Reputation: 13
I am using the step functions data science SDK using python
. I have a task that runs every day and the path of the data that is to be accessed in certain steps of the step functions keeps changing every day as it has the date parameter.
How can I pass the date parameter when I execute the step function and use it so that I can access new data every day automatically.
This is an example of a step I am adding to the workflow.
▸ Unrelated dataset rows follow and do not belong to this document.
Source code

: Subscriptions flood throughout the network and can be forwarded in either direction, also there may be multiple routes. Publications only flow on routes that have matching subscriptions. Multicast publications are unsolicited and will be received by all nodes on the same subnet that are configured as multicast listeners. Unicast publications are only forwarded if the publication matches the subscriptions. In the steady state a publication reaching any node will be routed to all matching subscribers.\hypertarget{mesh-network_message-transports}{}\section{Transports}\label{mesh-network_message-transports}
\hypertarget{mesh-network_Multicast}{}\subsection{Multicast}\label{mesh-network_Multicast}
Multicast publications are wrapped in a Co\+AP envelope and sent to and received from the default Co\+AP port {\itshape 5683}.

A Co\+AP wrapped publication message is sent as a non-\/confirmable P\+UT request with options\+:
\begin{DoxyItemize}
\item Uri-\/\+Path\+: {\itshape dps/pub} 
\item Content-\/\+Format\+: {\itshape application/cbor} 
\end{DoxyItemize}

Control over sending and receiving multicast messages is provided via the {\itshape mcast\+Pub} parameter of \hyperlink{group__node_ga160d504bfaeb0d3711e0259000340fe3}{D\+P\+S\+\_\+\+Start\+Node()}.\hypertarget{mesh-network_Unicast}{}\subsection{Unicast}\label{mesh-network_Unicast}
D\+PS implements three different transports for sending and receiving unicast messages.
etl_step = steps.GlueStartJobRunStep(
'Extract, Transform, Load',
parameters={"JobName": execution_input['GlueJobName'],
"Arguments":{
'--S3_SOURCE': data_source,
'--S3_DEST': 's3a://{}/{}/'.format(bucket, project_name),
'--TRAIN_KEY': train_prefix + '/',
'--VAL_KEY': val_prefix +'/'}
}
)
I want to add the date variable to the S3_DEST. If I use execution_input, the type isn't string so I cannot concatenate it for the path.
Upvotes: 1
Views: 4446
Reputation: 35146
Edit
If the date is a datetime
object you can use datetime.strftime('%Y-%m-%d')` to output it as a string.
Original
Step functions support input into them.
If you're using the SDK for start_execution then you can use the input parameter.
If you have CloudWatch event you can specify a constant from the console.
Upvotes: 1